If bananas were truly "intelligently designed" they would have raisins in them. And they'd keep indefinitely without going bad or losing their vitamin content. And come in banoffee varieties. Or have vaccines in them for easier application and distribution or countless other attributes that have been pipe dreams of genetic engineers around the world for years. Someday, perhaps? And just occasionally they would reproduce sexually to help the plant breeders to overcome their genetic bottleneck.

But the type of logic used when looking at specific design aspects of natural products can be used to prove the non-existence of a designer god too. In this case, Comfort selectively reports only the positive features of the banana, while other fruits have significant drawbacks that show anything but good design. Both the durian fruit and the pineapple have hard outer surfaces that require a sharp knife or hand axe to cut through, which is the exact opposite of the cases of the banana that is easy to get into. The durian fruit also possesses an incredibly pungent aroma that has seen the transport and storage of the fruit banned in some public places. There are also very few ergonomic properties associated with these fruits, either with them being large and bulky or covered in spines—again, demonstrating the opposite of the simple "pull tab" Comfort is so proud of.

Atheist nightmare?

Ray Comfort assumes that proof of the existence of a benevolent powerful being would be a nightmare to atheists. Why? To pretty much everyone that would be very good news.[citation NOT needed] This is something a sane atheist would be happy to be wrong about. Most atheists do not choose to disbelieve that a god exists because that is what they want. A good number of atheists in the West typically think that they have looked at the evidence and come to the conclusion that it is most reasonable not to believe that a god exists.
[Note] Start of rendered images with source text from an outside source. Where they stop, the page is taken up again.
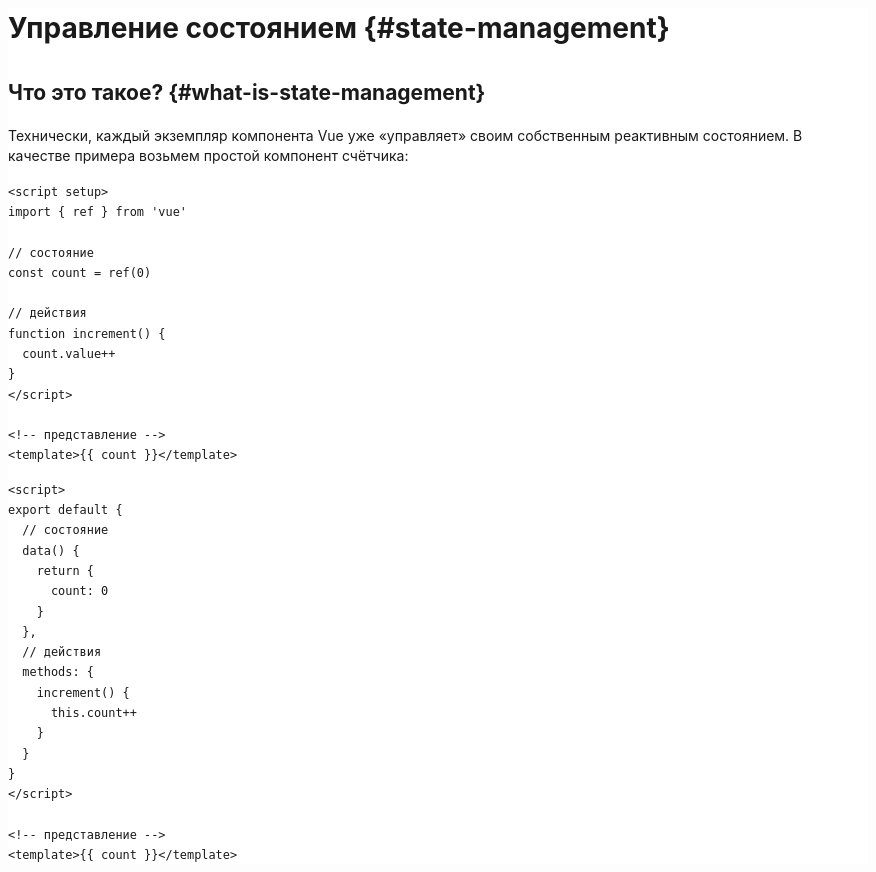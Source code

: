 # Управление состоянием {#state-management}

## Что это такое? {#what-is-state-management}

Технически, каждый экземпляр компонента Vue уже «управляет» своим собственным реактивным состоянием. В качестве примера возьмем простой компонент счётчика:

<div class="composition-api">

```vue
<script setup>
import { ref } from 'vue'

// состояние
const count = ref(0)

// действия
function increment() {
  count.value++
}
</script>

<!-- представление -->
<template>{{ count }}</template>
```

</div>
<div class="options-api">

```vue
<script>
export default {
  // состояние
  data() {
    return {
      count: 0
    }
  },
  // действия
  methods: {
    increment() {
      this.count++
    }
  }
}
</script>

<!-- представление -->
<template>{{ count }}</template>
```

</div>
What about a God who is sometimes benevolent during this life but treats most of us malevolently after death? That is Ray Comfort's God. According to Ray Comfort and other like-minded Christian fundamentalists the overwhelming majority of people end up in Hell.

Rapid back-pedaling

Ray is so taken aback by people laughing at this video that he now claims that it was a hoax,[12] perpetrated by atheists:[13]
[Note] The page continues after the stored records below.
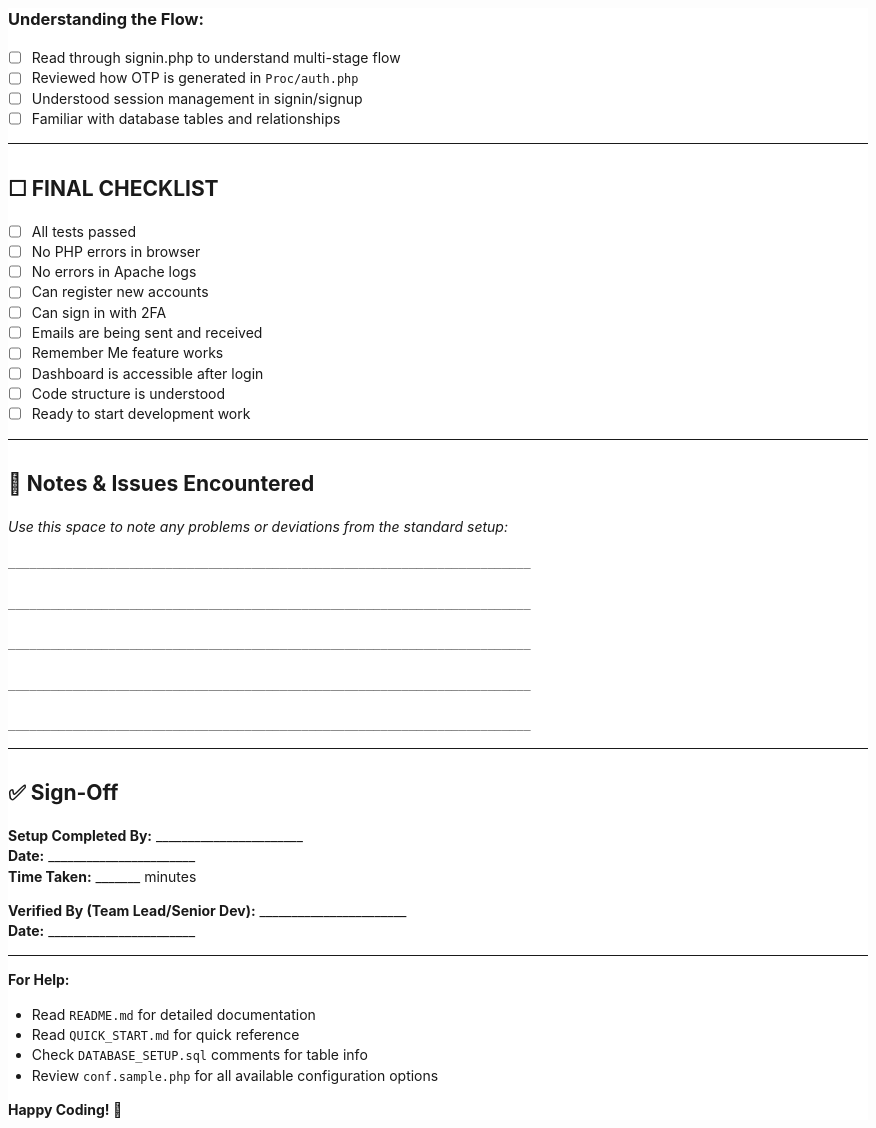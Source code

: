 ### Understanding the Flow:
- [ ] Read through signin.php to understand multi-stage flow
- [ ] Reviewed how OTP is generated in `Proc/auth.php`
- [ ] Understood session management in signin/signup
- [ ] Familiar with database tables and relationships

---

## ☐ FINAL CHECKLIST

- [ ] All tests passed
- [ ] No PHP errors in browser
- [ ] No errors in Apache logs
- [ ] Can register new accounts
- [ ] Can sign in with 2FA
- [ ] Emails are being sent and received
- [ ] Remember Me feature works
- [ ] Dashboard is accessible after login
- [ ] Code structure is understood
- [ ] Ready to start development work

---

## 📝 Notes & Issues Encountered

_Use this space to note any problems or deviations from the standard setup:_

```
_________________________________________________________________________

_________________________________________________________________________

_________________________________________________________________________

_________________________________________________________________________

_________________________________________________________________________
```

---

## ✅ Sign-Off

**Setup Completed By:** _______________________  
**Date:** _______________________  
**Time Taken:** _______ minutes  

**Verified By (Team Lead/Senior Dev):** _______________________  
**Date:** _______________________

---

**For Help:**
- Read `README.md` for detailed documentation
- Read `QUICK_START.md` for quick reference
- Check `DATABASE_SETUP.sql` comments for table info
- Review `conf.sample.php` for all available configuration options

**Happy Coding! 🚀**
An additional "apology" video was released by Ray Comfort. The video made the following claims:

Ray Comfort offered to debate atheist professor Richard Dawkins, but Richard Dawkins declined and called Ray Comfort the "Banana Man" and an "ignorant fool." Ray says he offered Dawkins USD $20,000 for just 30 minutes of his time. Ray wonders why Dawkins does not accept his debate offer, Ray speculates that perhaps Dawkins is afraid to debate him.The debate offer by Ray is a "clever" and immature tactic, often used by creationists. Ray Comfort does not have any professional education or degree in science, history, or theology. Professor Dawkins actually does have degrees and participates in scientific academia, the process of peer reviewing, and performs actual scientific studies. Ray, a science-illiterate creationist, is way out of his field. If Dawkins accepts the offer, it gives the false impression that Ray is on an equal intellectual level with Dawkins. However, if Dawkins refuses to accept, Ray then prances around boosting his own image while calling Dawkins a coward. Dawkins is not afraid of anything (almost); Ray is simply not educated in the subject or worth his time.

If Dawkins and Comfort did debate, Dawkins would only be giving Comfort a big spotlight to prove nothing and do nothing except evangelize. Ray Comfort and Kirk Cameron did the same thing with the debate with the Rational Response Squad. Ray and Kirk promised to prove God scientifically without the use of faith or the Bible, but they failed. They knew while going in that they had no case at all, and took the opportunity to evangelize on live camera to the viewers. People and critics who came to watch the debate left disappointed.[note 1]

The money issue has been a trick Ray Comfort has pulled in both directions, too. In 2009 Comfort received an offer for a discussion (branded an "exchange of views" rather than "debate") from internet vlogger Thunderf00t, but initially declined... unless Thunderf00t paid Richard Dawkins $100,000. Eventually, that condition was dropped, but does highlight that Comfort is happy to throw monetary values around to suit his purposes.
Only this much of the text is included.